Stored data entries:
________________________
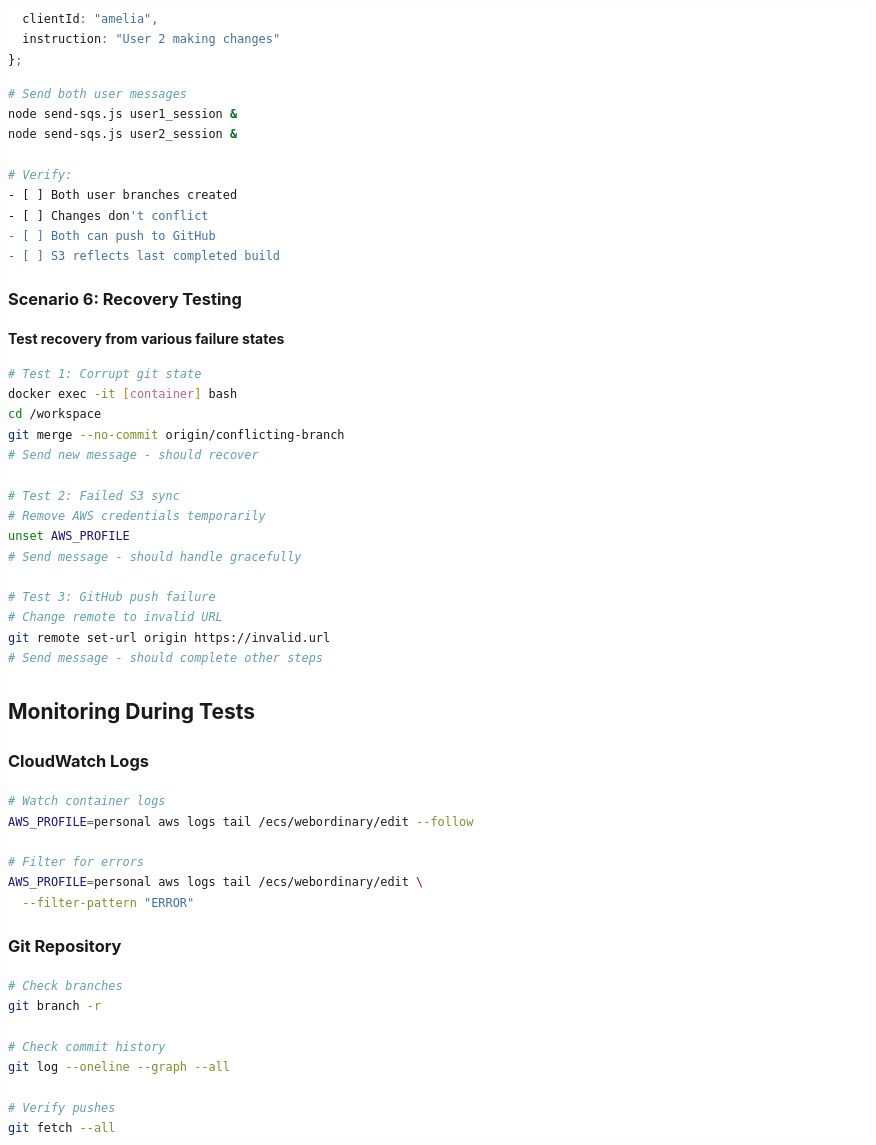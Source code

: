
 ```javascript
  clientId: "amelia",
  instruction: "User 2 making changes"
};
```

```bash
# Send both user messages
node send-sqs.js user1_session &
node send-sqs.js user2_session &

# Verify:
- [ ] Both user branches created
- [ ] Changes don't conflict
- [ ] Both can push to GitHub
- [ ] S3 reflects last completed build
```

### Scenario 6: Recovery Testing
**Test recovery from various failure states**

```bash
# Test 1: Corrupt git state
docker exec -it [container] bash
cd /workspace
git merge --no-commit origin/conflicting-branch
# Send new message - should recover

# Test 2: Failed S3 sync
# Remove AWS credentials temporarily
unset AWS_PROFILE
# Send message - should handle gracefully

# Test 3: GitHub push failure
# Change remote to invalid URL
git remote set-url origin https://invalid.url
# Send message - should complete other steps
```

## Monitoring During Tests

### CloudWatch Logs
```bash
# Watch container logs
AWS_PROFILE=personal aws logs tail /ecs/webordinary/edit --follow

# Filter for errors
AWS_PROFILE=personal aws logs tail /ecs/webordinary/edit \
  --filter-pattern "ERROR"
```

### Git Repository
```bash
# Check branches
git branch -r

# Check commit history
git log --oneline --graph --all

# Verify pushes
git fetch --all
```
________________________
Could the data above be copied out exactly, with no pictures kept?

Source code

:
 ```javascript
  clientId: "amelia",
  instruction: "User 2 making changes"
};
```

```bash
# Send both user messages
node send-sqs.js user1_session &
node send-sqs.js user2_session &

# Verify:
- [ ] Both user branches created
- [ ] Changes don't conflict
- [ ] Both can push to GitHub
- [ ] S3 reflects last completed build
```

### Scenario 6: Recovery Testing
**Test recovery from various failure states**

```bash
# Test 1: Corrupt git state
docker exec -it [container] bash
cd /workspace
git merge --no-commit origin/conflicting-branch
# Send new message - should recover

# Test 2: Failed S3 sync
# Remove AWS credentials temporarily
unset AWS_PROFILE
# Send message - should handle gracefully

# Test 3: GitHub push failure
# Change remote to invalid URL
git remote set-url origin https://invalid.url
# Send message - should complete other steps
```

## Monitoring During Tests

### CloudWatch Logs
```bash
# Watch container logs
AWS_PROFILE=personal aws logs tail /ecs/webordinary/edit --follow

# Filter for errors
AWS_PROFILE=personal aws logs tail /ecs/webordinary/edit \
  --filter-pattern "ERROR"
```

### Git Repository
```bash
# Check branches
git branch -r

# Check commit history
git log --oneline --graph --all

# Verify pushes
git fetch --all
```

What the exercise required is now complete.